Dans le cortège parisien de la manifestation contre la loi sur le travail, le 9 mars.


La transition écologique peut-elle être source d’emplois, sans attendre l’hypothétique retour de la croissance qu’espèrent nos dirigeants ?

Créer des emplois sans croissance, c’est intellectuellement assez simple comme idée. Par exemple, si l’on transformait l’agriculture actuelle, industrielle, chimique, avec son cortège de dommages collatéraux sur la santé, l’environnement et la biodiversité, en un système d’agroécologie, il faudrait 30 à 40 % d’emplois en plus pour produire les mêmes quantités de produits agricoles. Parce qu’on utilise moins de chimie, moins de machines, moins de pétrole et plus de travail humain porteur de sens.

Dans un billet intitulé « Emplois “écolo” : + 1 à + 1,5 million d’ici 2030 ? », j’ai ainsi prouvé que de très nombreux emplois pouvaient être créés en rassemblant des scénarios existants (NégaWatt, économie circulaire, agriculture, etc.). Il s’agit de la possibilité de création d’emplois utiles, ayant du sens, de bonne qualité, dans beaucoup de secteurs concernés par la transition écologique et sociale.


Ces produits et ces services de meilleure qualité et qui nécessitent plus de main-d’œuvre seront sans doute plus chers. Comment les rendre accessibles à tous ?
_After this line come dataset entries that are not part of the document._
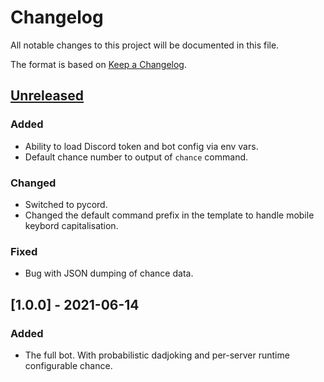 # Changelog
All notable changes to this project will be documented in this file.

The format is based on [Keep a Changelog](https://keepachangelog.com/en/1.0.0/).


## [Unreleased]
### Added
- Ability to load Discord token and bot config via env vars.
- Default chance number to output of `chance` command.
### Changed
- Switched to pycord.
- Changed the default command prefix in the template to handle mobile keybord capitalisation.
### Fixed
- Bug with JSON dumping of chance data.


## [1.0.0] - 2021-06-14
### Added
- The full bot. With probabilistic dadjoking and per-server runtime configurable chance.


[Unreleased]: https://github.com/0x5c/dadbot2k/compare/v1.0.0...HEAD
[v1.0.0]: https://github.com/0x5c/dadbot2k/releases/tag/v1.0.0
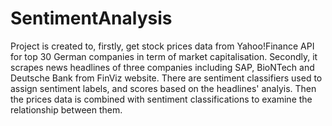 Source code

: # SentimentAnalysis

Project is created to, firstly, get stock prices data from Yahoo!Finance API for top 30 German companies in term of market capitalisation. Secondly, it scrapes news headlines of three companies including SAP, BioNTech and Deutsche Bank from FinViz website. There are sentiment classifiers used to assign sentiment labels, and scores based on the headlines' analyis. Then the prices data is combined with sentiment classifications to examine the relationship between them.
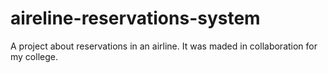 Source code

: # aireline-reservations-system
A project about reservations in an airline. It was maded in collaboration for my college.
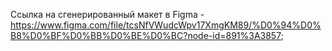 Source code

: Ссылка на сгенерированный макет в Figma - https://www.figma.com/file/tcsNfVWudcWpv17XmgKM89/%D0%94%D0%B8%D0%BF%D0%BB%D0%BE%D0%BC?node-id=891%3A3857;
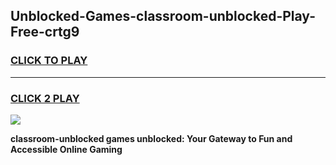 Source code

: 
## Unblocked-Games-classroom-unblocked-Play-Free-crtg9
<h3>
<a href="https://premium76.site?title=classroom-unblocked&ref=10A">CLICK TO PLAY</a></h3>
<hr>

<h3>
<a href="https://premium76.site?title=classroom-unblocked&ref=10A">CLICK 2 PLAY</a>
  
</h3>

<a href="https://premium76.site?title=classroom-unblocked&ref=10A"><img src="https://clearcache.store/games.png"></a>


**classroom-unblocked games unblocked: Your Gateway to Fun and Accessible Online Gaming**
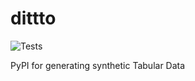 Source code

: # dittto
![Tests](https://img.shields.io/github/actions/workflow/status/SartajBhuvaji/dittto/.github/workflows/python-app.yml?branch=main)

PyPI for generating synthetic Tabular Data
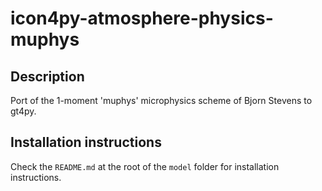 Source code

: # icon4py-atmosphere-physics-muphys

## Description

Port of the 1-moment 'muphys' microphysics scheme of Bjorn Stevens to gt4py.

## Installation instructions

Check the `README.md` at the root of the `model` folder for installation instructions.
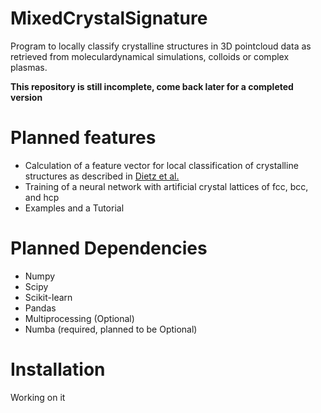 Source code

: # MixedCrystalSignature
Program to locally classify crystalline structures in 3D pointcloud data as retrieved from moleculardynamical simulations, colloids or complex plasmas.

**This repository is still incomplete, come back later for a completed version**

# Planned features
- Calculation of a feature vector for local classification of crystalline structures as described in [Dietz et al.](https://doi.org/10.1103/PhysRevE.96.011301)
- Training of a neural network with artificial crystal lattices of fcc, bcc, and hcp
- Examples and a Tutorial

# Planned Dependencies

 - Numpy
 - Scipy
 - Scikit-learn
 - Pandas
 - Multiprocessing (Optional)
 - Numba (required, planned to be Optional)

# Installation
Working on it
<!--stackedit_data:
eyJoaXN0b3J5IjpbLTEzMjQ5NTExMzAsMTUxMDE5OTY5Niw3ND
EzOTA1ODIsLTU4MjE3ODY5MywxODgxMTQ4MTBdfQ==
--> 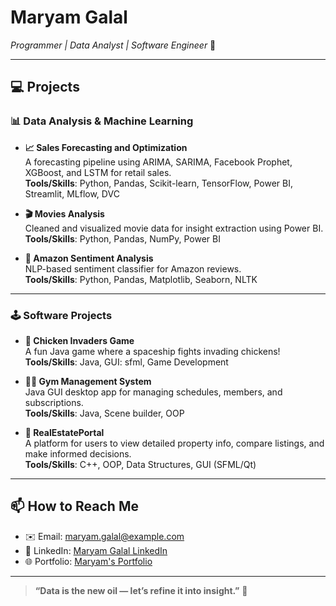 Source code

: # **Maryam Galal**  
*Programmer | Data Analyst | Software Engineer* 🚀

---

## **💻 Projects**

### 📊 **Data Analysis & Machine Learning**  
- **📈 Sales Forecasting and Optimization**  
  A forecasting pipeline using ARIMA, SARIMA, Facebook Prophet, XGBoost, and LSTM for retail sales.  
  **Tools/Skills**: Python, Pandas, Scikit-learn, TensorFlow, Power BI, Streamlit, MLflow, DVC

- **🎬 Movies Analysis**  
  Cleaned and visualized movie data for insight extraction using Power BI.  
  **Tools/Skills**: Python, Pandas, NumPy, Power BI 

- **💬 Amazon Sentiment Analysis**  
  NLP-based sentiment classifier for Amazon reviews.  
  **Tools/Skills**: Python, Pandas, Matplotlib, Seaborn, NLTK 
---

### 🕹️ **Software Projects**  
- **👾 Chicken Invaders Game**  
  A fun Java game where a spaceship fights invading chickens!  
  **Tools/Skills**: Java, GUI: sfml, Game Development

- **🏋️‍♀️ Gym Management System**  
  Java GUI desktop app for managing schedules, members, and subscriptions.  
  **Tools/Skills**: Java, Scene builder, OOP

- **🏡 RealEstatePortal**  
  A platform for users to view detailed property info, compare listings, and make informed decisions.  
  **Tools/Skills**: C++, OOP, Data Structures, GUI (SFML/Qt)

---

## **📫 How to Reach Me**
- ✉️ Email: [maryam.galal@example.com](mailto:maryam.galal@example.com)  
- 💼 LinkedIn: [Maryam Galal LinkedIn](https://www.linkedin.com/in/maryam-galal-sakr152259/)  
- 🌐 Portfolio: [Maryam's Portfolio](https://maryamgalal80.wixsite.com/data-analysis-by-mar)

---

> **“Data is the new oil — let’s refine it into insight.”** 🚀
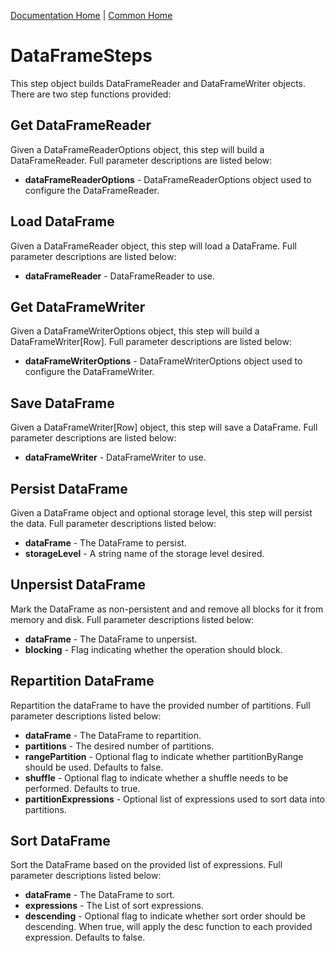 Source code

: [Documentation Home](../../docs/readme.md) | [Common Home](../readme.md)

# DataFrameSteps
This step object builds DataFrameReader and DataFrameWriter objects. 
There are two step functions provided:

## Get DataFrameReader
Given a DataFrameReaderOptions object, this step will build a DataFrameReader.
Full parameter descriptions are listed below:

* **dataFrameReaderOptions** - DataFrameReaderOptions object used to configure the DataFrameReader.

## Load DataFrame
Given a DataFrameReader object, this step will load a DataFrame.
Full parameter descriptions are listed below:

* **dataFrameReader** - DataFrameReader to use.


## Get DataFrameWriter
Given a DataFrameWriterOptions object, this step will build a DataFrameWriter[Row].
Full parameter descriptions are listed below:

* **dataFrameWriterOptions** - DataFrameWriterOptions object used to configure the DataFrameWriter.

## Save DataFrame
Given a DataFrameWriter[Row] object, this step will save a DataFrame.
Full parameter descriptions are listed below:

* **dataFrameWriter** - DataFrameWriter to use.

## Persist DataFrame
Given a DataFrame object and optional storage level, this step will persist the data. Full parameter descriptions
listed below:

* **dataFrame** - The DataFrame to persist.
* **storageLevel** - A string name of the storage level desired.

## Unpersist DataFrame
Mark the DataFrame as non-persistent and and remove all blocks for it from memory and disk. Full parameter descriptions
listed below:

* **dataFrame** - The DataFrame to unpersist.
* **blocking** - Flag indicating whether the operation should block.

## Repartition DataFrame
Repartition the dataFrame to have the provided number of partitions. Full parameter descriptions listed below:

* **dataFrame** - The DataFrame to repartition.
* **partitions** - The desired number of partitions.
* **rangePartition** - Optional flag to indicate whether partitionByRange should be used. Defaults to false.
* **shuffle** - Optional flag to indicate whether a shuffle needs to be performed. Defaults to true.
* **partitionExpressions** - Optional list of expressions used to sort data into partitions.

## Sort DataFrame
Sort the DataFrame based on the provided list of expressions. Full parameter descriptions listed below:

* **dataFrame** - The DataFrame to sort.
* **expressions** - The List of sort expressions.
* **descending** - Optional flag to indicate whether sort order should be descending. 
When true, will apply the desc function to each provided expression. Defaults to false.
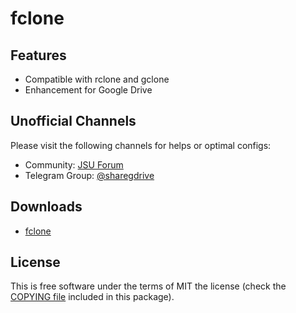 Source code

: 
# fclone

## Features

  * Compatible with rclone and gclone
  * Enhancement for Google Drive

## Unofficial  Channels 

Please visit the following channels for helps or optimal configs:
* Community: [JSU Forum](https://bbs.jsu.net/c/personal-project/rclone-fwwkr-mod/18)
* Telegram Group: [@sharegdrive](https://t.me/sharegdrive)

## Downloads

  * [fclone](https://github.com/mawaya/rclone/releases)

License
-------

This is free software under the terms of MIT the license (check the
[COPYING file](/COPYING) included in this package).
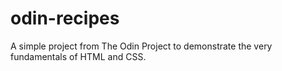 # odin-recipes
A simple project from The Odin Project to demonstrate the very fundamentals of HTML and CSS.
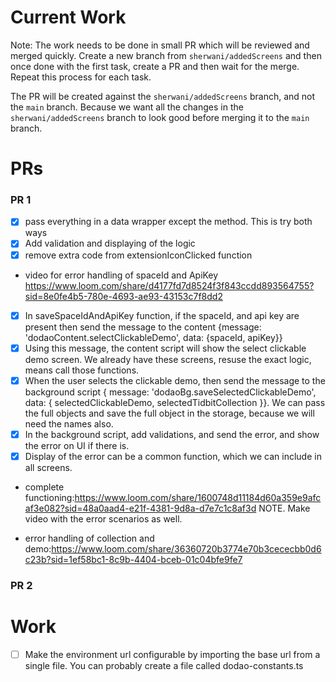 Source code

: # Current Work
Note: The work needs to be done in small PR which will be reviewed and merged quickly.  Create a new branch from 
`sherwani/addedScreens` and then once done with the first task, create a PR and then wait for the merge. Repeat this 
process for each task.

The PR will be created against the `sherwani/addedScreens` branch, and not the `main` branch. Because we want all
the changes in the `sherwani/addedScreens` branch to look good before merging it to the `main` branch.

# PRs

### PR 1
- [x] pass everything in a data wrapper except the method. This is try both ways
- [x] Add validation and displaying of the logic
- [x] remove extra code from extensionIconClicked function
- video for error handling of spaceId and ApiKey https://www.loom.com/share/d4177fd7d8524f3f843ccdd893564755?sid=8e0fe4b5-780e-4693-ae93-43153c7f8dd2
- [x] In saveSpaceIdAndApiKey function, if the spaceId, and api key are present then send the message to the content
{message: 'dodaoContent.selectClickableDemo', data: {spaceId, apiKey}}
- [x] Using this message, the content script will show the select clickable demo screen. We already have these screens,
resuse the exact logic, means call those functions.
- [x] When the user selects the clickable demo, then send the message to the background script 
{ message: 'dodaoBg.saveSelectedClickableDemo', data: { selectedClickableDemo, selectedTidbitCollection }}. We can
pass the full objects and save the full object in the storage, because we will need the names also.
- [x] In the background script, add validations, and send the error, and show the error on UI if there is.
- [x] Display of the error can be a common function, which we can include in all screens.

- complete functioning:https://www.loom.com/share/1600748d11184d60a359e9afcaf3e082?sid=48a0aad4-e21f-4381-9d8a-d7e7c1c8af3d
NOTE. Make video with the error scenarios as well. 

- error handling of collection and demo:https://www.loom.com/share/36360720b3774e70b3cececbb0d6c23b?sid=1ef58bc1-8c9b-4404-bceb-01c04bfe9fe7

### PR 2

 
# Work
- [ ] Make the environment url configurable by importing the base url from a single file. You can probably create a 
file called dodao-constants.ts
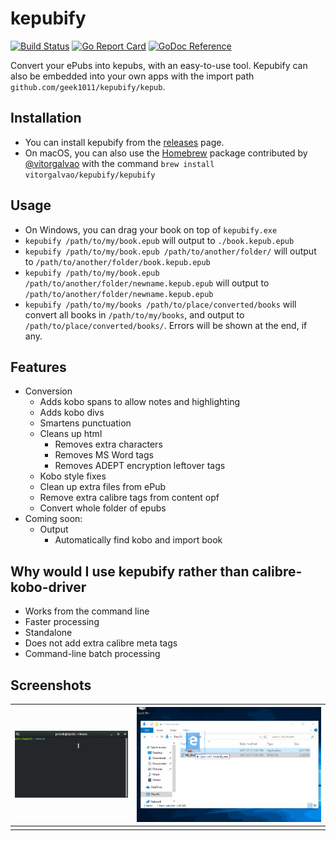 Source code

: # kepubify
[![Build Status](https://travis-ci.org/geek1011/kepubify.svg?branch=master)](https://travis-ci.org/geek1011/kepubify) [![Go Report Card](https://goreportcard.com/badge/github.com/geek1011/kepubify)](https://goreportcard.com/report/github.com/geek1011/kepubify) [![GoDoc Reference](https://img.shields.io/badge/godoc-reference-blue.svg)](https://godoc.org/github.com/geek1011/kepubify/kepub)

Convert your ePubs into kepubs, with an easy-to-use tool. Kepubify can also be embedded into your own apps with the import path `github.com/geek1011/kepubify/kepub`.

## Installation
- You can install kepubify from the [releases](https://github.com/geek1011/kepubify/releases/latest) page.
- On macOS, you can also use the [Homebrew](https://brew.sh) package contributed by [@vitorgalvao](https://github.com/vitorgalvao) with the command `brew install vitorgalvao/kepubify/kepubify`

## Usage
- On Windows, you can drag your book on top of `kepubify.exe`
- `kepubify /path/to/my/book.epub` will output to `./book.kepub.epub`
- `kepubify /path/to/my/book.epub /path/to/another/folder/` will output to `/path/to/another/folder/book.kepub.epub`
- `kepubify /path/to/my/book.epub /path/to/another/folder/newname.kepub.epub` will output to `/path/to/another/folder/newname.kepub.epub`
- `kepubify /path/to/my/books /path/to/place/converted/books` will convert all books in `/path/to/my/books`, and output to `/path/to/place/converted/books/`. Errors will be shown at the end, if any.

## Features
- Conversion
    - Adds kobo spans to allow notes and highlighting
    - Adds kobo divs
    - Smartens punctuation
    - Cleans up html
        - Removes extra characters
        - Removes MS Word tags
        - Removes ADEPT encryption leftover tags
    - Kobo style fixes
    - Clean up extra files from ePub
    - Remove extra calibre tags from content opf
    - Convert whole folder of epubs
- Coming soon:
    - Output
        - Automatically find kobo and import book

## Why would I use kepubify rather than calibre-kobo-driver
- Works from the command line
- Faster processing
- Standalone
- Does not add extra calibre meta tags
- Command-line batch processing

## Screenshots
| ![](docs/kepubify.gif) | ![](docs/kepubify-windows.gif) |
| --- | --- |
|     |     | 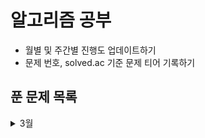 # 알고리즘 공부
- 월별 및 주간별 진행도 업데이트하기
- 문제 번호, solved.ac 기준 문제 티어 기록하기

## 푼 문제 목록 
<details>
<summary>3월</summary>
<div markdown="1">
  
|번호|티어|제목|
|--|--|3|
|1|1|3|
|2|10|3|

</div>
</details>




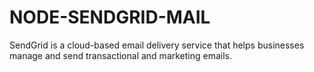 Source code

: # NODE-SENDGRID-MAIL
SendGrid is a cloud-based email delivery service that helps businesses manage and send transactional and marketing emails.
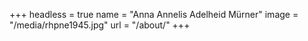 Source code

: +++
headless = true
name = "Anna Annelis Adelheid Mürner"
image = "/media/rhpne1945.jpg"
url = "/about/"
+++
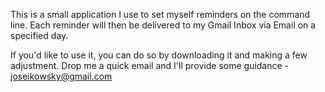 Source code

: This is a small application I use to set myself reminders on the command line.
Each reminder will then be delivered to my Gmail Inbox via Email on a specified day.

If you'd like to use it, you can do so by downloading it and making a few adjustment.
Drop me a quick email and I'll provide some guidance - joseikowsky@gmail.com
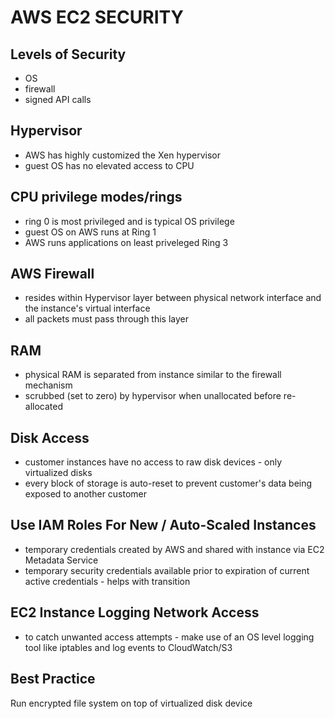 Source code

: # AWS EC2 SECURITY

## Levels of Security
- OS
- firewall
- signed API calls

## Hypervisor
- AWS has highly customized the Xen hypervisor
- guest OS has no elevated access to CPU

## CPU privilege modes/rings
- ring 0 is most privileged and is typical OS privilege
- guest OS on AWS runs at Ring 1
- AWS runs applications on least priveleged Ring 3

## AWS Firewall
- resides within Hypervisor layer between physical network interface and the
instance's virtual interface
- all packets must pass through this layer

## RAM
- physical RAM is separated from instance similar to the firewall mechanism
- scrubbed (set to zero) by hypervisor when unallocated before re-allocated

## Disk Access
- customer instances have no access to raw disk devices - only virtualized disks
- every block of storage is auto-reset to prevent customer's data being exposed
to another customer

## Use IAM Roles For New / Auto-Scaled Instances
- temporary credentials created by AWS and shared with instance via EC2 Metadata
Service
- temporary security credentials available prior to expiration of current active
credentials - helps with transition

## EC2 Instance Logging Network Access
- to catch unwanted access attempts - make use of an OS level logging tool like
iptables and log events to CloudWatch/S3

## Best Practice
Run encrypted file system on top of virtualized disk device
Il est vrai que les produits de plus haute qualité environnementale, sociale et sanitaire sont en moyenne plus chers. Cela signifie qu’il faut s’intéresser simultanément à une autre question, celle de la réduction des inégalités. Il faut simultanément travailler sur la transformation de la production pour qu’elle devienne soutenable et sur l’accessibilité sociale de ces produits de meilleure qualité. Systèmes de gratuité, bio dans les écoles, premiers mètres cubes d’eau gratuits, tarifications progressives... Les idées ne manquent pas.

Il faut également s’attaquer aux inégalités de revenus. Cela peut passer par une fiscalité redevenant plus progressive et en la définition d’un revenu maximum. Même si ce dernier semble hors de portée politiquement, il faudra bien un jour admettre qu’il est nécessaire d’organiser la finitude des revenus les plus élevés dans un monde caractérisé par la finitude des ressources naturelles.

Dans le cortège parisien de la manifestation contre la loi sur le travail, le 9 mars.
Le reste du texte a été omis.